─── GIVEN DATA ───

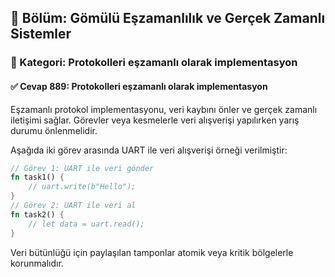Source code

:## 📘 Bölüm: Gömülü Eşzamanlılık ve Gerçek Zamanlı Sistemler  
### 🔹 Kategori: Protokolleri eşzamanlı olarak implementasyon  
#### ✅ Cevap 889: Protokolleri eşzamanlı olarak implementasyon

Eşzamanlı protokol implementasyonu, veri kaybını önler ve gerçek zamanlı iletişimi sağlar. Görevler veya kesmelerle veri alışverişi yapılırken yarış durumu önlenmelidir.

Aşağıda iki görev arasında UART ile veri alışverişi örneği verilmiştir:

```rust
// Görev 1: UART ile veri gönder
fn task1() {
    // uart.write(b"Hello");
}
// Görev 2: UART ile veri al
fn task2() {
    // let data = uart.read();
}
```

Veri bütünlüğü için paylaşılan tamponlar atomik veya kritik bölgelerle korunmalıdır.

───

• [WHAT YOU HAVE TO DO] Look over the listing. Pull out every line with the string "Protokolleri" in it.

• [REPLY]
### 🔹 Kategori: Protokolleri eşzamanlı olarak implementasyon  
#### ✅ Cevap 889: Protokolleri eşzamanlı olarak implementasyon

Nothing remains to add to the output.